Como o País não pode parar por causa da irresponsabilidade de seus legisladores, o Poder Executivo não tem outra alternativa senão lançar mão da edição de sucessivas Medidas Provisórias, ciente, com certeza, de que o uso indiscriminado desse expediente é inconstitucional. Mas o que fazer? Deixar a Nação ser tomada por uma autêntica paralisia, em virtude do Legislativo estar deixando de exercer suas funções? E está!

A proposta que criou a nova moeda, o Real, por exemplo, tão importante para a vida nacional, não chegou sequer a ser apreciada. O Brasil está sem orçamento para 1994, apesar de já estarmos em meados de setembro, portanto a três meses do final do ano.

Isto para não ressaltar que a Constituição de 1988 vai completar o 6º aniversário no próximo dia 5, sem estar regulamentada por leis ordinárias, na maioria dos seus dispositivos. Pode haver maior inércia?

É disso que o eleitor precisará se lembrar em 3 de outubro, na hora de votar em seu candidato a deputado ou a senador. Embora a mídia não esteja dando a devida importância e a opinião pública não se tenha dado conta do fato, as eleições para o Legislativo são mais importantes do que a escolha do novo presidente ou dos governadores de Estado. O "calcanhar de Aquiles" da nossa democracia está exatamente no Congresso.

Mas nada será corrigido, e as coisas continuarão tão ruins como estão, ou até piores, caso seja mantida a atual mentalidade. Caso os votos brancos e nulos sigam sendo tão fartos quanto foram em 1990. Não será através da omissão que as distorções políticas poderão ser corrigidas.

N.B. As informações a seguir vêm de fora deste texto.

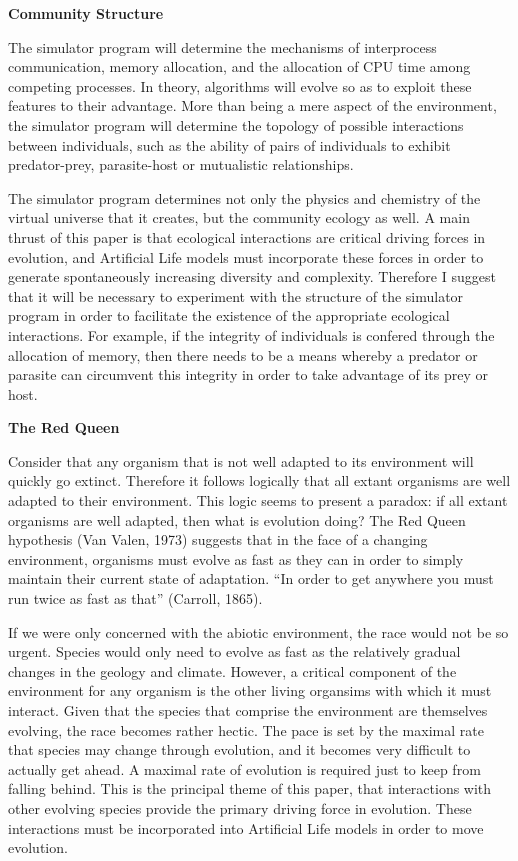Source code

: \LP
\bf Community Structure\rm
\eLP

The simulator program will determine the mechanisms of interprocess
communication, memory allocation, and the allocation of CPU time among
competing processes.  In theory, algorithms will evolve so as to exploit
these features to their advantage.  More than being a mere aspect of the
environment, the simulator program will determine the topology of
possible interactions between individuals, such as the ability of
pairs of individuals to exhibit predator-prey, parasite-host or 
mutualistic relationships.

The simulator program determines not only the physics and chemistry of
the virtual universe that it creates, but the community ecology as well.
A main thrust of this paper is that ecological interactions are
critical driving forces in evolution, and Artificial Life models must
incorporate these forces in order to generate spontaneously increasing
diversity and complexity.  Therefore I suggest that it will be necessary
to experiment with the structure of the simulator program in order to
facilitate the existence of the appropriate ecological interactions.
For example, if the integrity of individuals is confered through the
allocation of memory, then there needs to be a means whereby a predator
or parasite can circumvent this integrity in order to take advantage of
its prey or host.

\LP
\bf The Red Queen\rm
\eLP

Consider that any organism that is not well adapted to its environment
will quickly go extinct.  Therefore it follows logically that all
extant organisms are well adapted to their environment.  This logic
seems to present a paradox: if all extant organisms are well adapted,
then what is evolution doing?  The Red Queen hypothesis (Van Valen, 1973)
suggests that in the face of a changing environment, organisms must evolve
as fast as they can in order to simply maintain their current state of
adaptation.  ``In order to get anywhere you must run twice as fast as
that'' (Carroll, 1865).

If we were only concerned with the abiotic environment, the race would
not be so urgent.  Species would only need to evolve as fast as the relatively
gradual changes in the geology and climate.  However, a critical component
of the environment for any organism is the other living organsims with which
it must interact.  Given that the species that comprise the environment
are themselves evolving, the race becomes rather hectic.  The pace is set
by the maximal rate that species may change through evolution, and it
becomes very difficult to actually get ahead.  A maximal rate of evolution
is required just to keep from falling behind.  This is the principal theme
of this paper, that interactions with other evolving species provide the
primary driving force in evolution.  These interactions must be incorporated
into Artificial Life models in order to move evolution.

É preciso estar atento a tudo o que aconteceu nos últimos quatro anos da vida nacional. Seria inconcebível, por exemplo, reconduzir ao Congresso os "anões do orçamento", os que, embora culpados, deixaram de ser punidos pelo espírito corporativista dos seus pares.

Não se concebe, igualmente, dar a procuração do voto aos gazeteiros, que receberam sem trabalhar, deixando de comparecer às sessões. Estes praticaram um ato de extrema corrupção. Receberam o indevido, já que foram pagos sem trabalhar.

As Medidas Provisórias poderão (e deverão) se tornar raras, como prevê a Constituição, somente quando o País puder contar com um Legislativo ativo. Quando deputados e senadores entenderem que, ao serem eleitos, receberam uma responsabilidade, uma tarefa, uma missão e não um prêmio. Até que isso ocorra, não há como criticar o presidente por se valer desse recurso para poder governar.

(Artigo publicado na página 2, Opinião, do Correio Popular, em 13 de setembro de 1994).